(Recorded data)
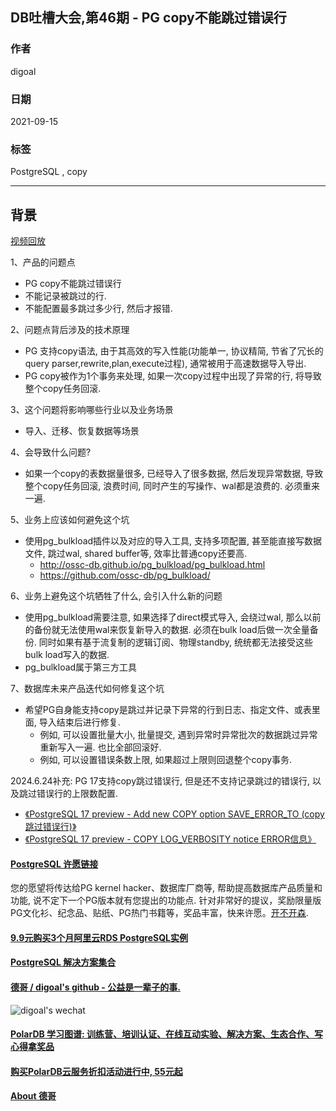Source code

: ## DB吐槽大会,第46期 - PG copy不能跳过错误行  
  
### 作者  
digoal  
  
### 日期  
2021-09-15  
  
### 标签  
PostgreSQL , copy   
  
----  
  
## 背景  
[视频回放](https://www.bilibili.com/video/BV1mL41137yU/)  
  
1、产品的问题点  
- PG copy不能跳过错误行
- 不能记录被跳过的行. 
- 不能配置最多跳过多少行, 然后才报错. 
  
2、问题点背后涉及的技术原理  
- PG 支持copy语法, 由于其高效的写入性能(功能单一, 协议精简, 节省了冗长的query parser,rewrite,plan,execute过程), 通常被用于高速数据导入导出.  
- PG copy被作为1个事务来处理, 如果一次copy过程中出现了异常的行, 将导致整个copy任务回滚.  
  
3、这个问题将影响哪些行业以及业务场景  
- 导入、迁移、恢复数据等场景  
  
4、会导致什么问题?  
- 如果一个copy的表数据量很多, 已经导入了很多数据, 然后发现异常数据, 导致整个copy任务回滚, 浪费时间, 同时产生的写操作、wal都是浪费的. 必须重来一遍.  
  
5、业务上应该如何避免这个坑  
- 使用pg_bulkload插件以及对应的导入工具, 支持多项配置, 甚至能直接写数据文件, 跳过wal, shared buffer等, 效率比普通copy还要高.       
    - http://ossc-db.github.io/pg_bulkload/pg_bulkload.html  
    - https://github.com/ossc-db/pg_bulkload/  
  
6、业务上避免这个坑牺牲了什么, 会引入什么新的问题  
- 使用pg_bulkload需要注意, 如果选择了direct模式导入, 会绕过wal, 那么以前的备份就无法使用wal来恢复新导入的数据. 必须在bulk load后做一次全量备份. 同时如果有基于流复制的逻辑订阅、物理standby, 统统都无法接受这些bulk load写入的数据.  
- pg_bulkload属于第三方工具  
  
7、数据库未来产品迭代如何修复这个坑  
- 希望PG自身能支持copy是跳过并记录下异常的行到日志、指定文件、或表里面, 导入结束后进行修复.   
    - 例如, 可以设置批量大小, 批量提交, 遇到异常时异常批次的数据跳过异常重新写入一遍. 也比全部回滚好.   
    - 例如, 可以设置错误条数上限, 如果超过上限则回退整个copy事务.  
   
2024.6.24补充: PG 17支持copy跳过错误行, 但是还不支持记录跳过的错误行, 以及跳过错误行的上限数配置.
- [《PostgreSQL 17 preview - Add new COPY option SAVE_ERROR_TO (copy跳过错误行)》](../202401/20240118_03.md)  
- [《PostgreSQL 17 preview - COPY LOG_VERBOSITY notice ERROR信息》](../202404/20240401_04.md)    
   
#### [PostgreSQL 许愿链接](https://github.com/digoal/blog/issues/76 "269ac3d1c492e938c0191101c7238216")
您的愿望将传达给PG kernel hacker、数据库厂商等, 帮助提高数据库产品质量和功能, 说不定下一个PG版本就有您提出的功能点. 针对非常好的提议，奖励限量版PG文化衫、纪念品、贴纸、PG热门书籍等，奖品丰富，快来许愿。[开不开森](https://github.com/digoal/blog/issues/76 "269ac3d1c492e938c0191101c7238216").  
  
  
#### [9.9元购买3个月阿里云RDS PostgreSQL实例](https://www.aliyun.com/database/postgresqlactivity "57258f76c37864c6e6d23383d05714ea")
  
  
#### [PostgreSQL 解决方案集合](https://yq.aliyun.com/topic/118 "40cff096e9ed7122c512b35d8561d9c8")
  
  
#### [德哥 / digoal's github - 公益是一辈子的事.](https://github.com/digoal/blog/blob/master/README.md "22709685feb7cab07d30f30387f0a9ae")
  
  
![digoal's wechat](../pic/digoal_weixin.jpg "f7ad92eeba24523fd47a6e1a0e691b59")
  
  
#### [PolarDB 学习图谱: 训练营、培训认证、在线互动实验、解决方案、生态合作、写心得拿奖品](https://www.aliyun.com/database/openpolardb/activity "8642f60e04ed0c814bf9cb9677976bd4")
  
  
#### [购买PolarDB云服务折扣活动进行中, 55元起](https://www.aliyun.com/activity/new/polardb-yunparter?userCode=bsb3t4al "e0495c413bedacabb75ff1e880be465a")
  
  
#### [About 德哥](https://github.com/digoal/blog/blob/master/me/readme.md "a37735981e7704886ffd590565582dd0")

* Work instructions: Word for word, restate the lines running from the one containing "3、这个问题将影响哪些行业以及业务场景" through the final line of the records above, and nothing besides.

* Task solution:
3、这个问题将影响哪些行业以及业务场景  
- 导入、迁移、恢复数据等场景  
  
4、会导致什么问题?  
- 如果一个copy的表数据量很多, 已经导入了很多数据, 然后发现异常数据, 导致整个copy任务回滚, 浪费时间, 同时产生的写操作、wal都是浪费的. 必须重来一遍.  
  
5、业务上应该如何避免这个坑  
- 使用pg_bulkload插件以及对应的导入工具, 支持多项配置, 甚至能直接写数据文件, 跳过wal, shared buffer等, 效率比普通copy还要高.       
    - http://ossc-db.github.io/pg_bulkload/pg_bulkload.html  
    - https://github.com/ossc-db/pg_bulkload/  
  
6、业务上避免这个坑牺牲了什么, 会引入什么新的问题  
- 使用pg_bulkload需要注意, 如果选择了direct模式导入, 会绕过wal, 那么以前的备份就无法使用wal来恢复新导入的数据. 必须在bulk load后做一次全量备份. 同时如果有基于流复制的逻辑订阅、物理standby, 统统都无法接受这些bulk load写入的数据.  
- pg_bulkload属于第三方工具  
  
7、数据库未来产品迭代如何修复这个坑  
- 希望PG自身能支持copy是跳过并记录下异常的行到日志、指定文件、或表里面, 导入结束后进行修复.   
    - 例如, 可以设置批量大小, 批量提交, 遇到异常时异常批次的数据跳过异常重新写入一遍. 也比全部回滚好.   
    - 例如, 可以设置错误条数上限, 如果超过上限则回退整个copy事务.  
   
2024.6.24补充: PG 17支持copy跳过错误行, 但是还不支持记录跳过的错误行, 以及跳过错误行的上限数配置.
- [《PostgreSQL 17 preview - Add new COPY option SAVE_ERROR_TO (copy跳过错误行)》](../202401/20240118_03.md)  
- [《PostgreSQL 17 preview - COPY LOG_VERBOSITY notice ERROR信息》](../202404/20240401_04.md)    
   
#### [PostgreSQL 许愿链接](https://github.com/digoal/blog/issues/76 "269ac3d1c492e938c0191101c7238216")
您的愿望将传达给PG kernel hacker、数据库厂商等, 帮助提高数据库产品质量和功能, 说不定下一个PG版本就有您提出的功能点. 针对非常好的提议，奖励限量版PG文化衫、纪念品、贴纸、PG热门书籍等，奖品丰富，快来许愿。[开不开森](https://github.com/digoal/blog/issues/76 "269ac3d1c492e938c0191101c7238216").  
  
  
#### [9.9元购买3个月阿里云RDS PostgreSQL实例](https://www.aliyun.com/database/postgresqlactivity "57258f76c37864c6e6d23383d05714ea")
  
  
#### [PostgreSQL 解决方案集合](https://yq.aliyun.com/topic/118 "40cff096e9ed7122c512b35d8561d9c8")
  
  
#### [德哥 / digoal's github - 公益是一辈子的事.](https://github.com/digoal/blog/blob/master/README.md "22709685feb7cab07d30f30387f0a9ae")
  
  
![digoal's wechat](../pic/digoal_weixin.jpg "f7ad92eeba24523fd47a6e1a0e691b59")
  
  
#### [PolarDB 学习图谱: 训练营、培训认证、在线互动实验、解决方案、生态合作、写心得拿奖品](https://www.aliyun.com/database/openpolardb/activity "8642f60e04ed0c814bf9cb9677976bd4")
  
  
#### [购买PolarDB云服务折扣活动进行中, 55元起](https://www.aliyun.com/activity/new/polardb-yunparter?userCode=bsb3t4al "e0495c413bedacabb75ff1e880be465a")
  
  
#### [About 德哥](https://github.com/digoal/blog/blob/master/me/readme.md "a37735981e7704886ffd590565582dd0")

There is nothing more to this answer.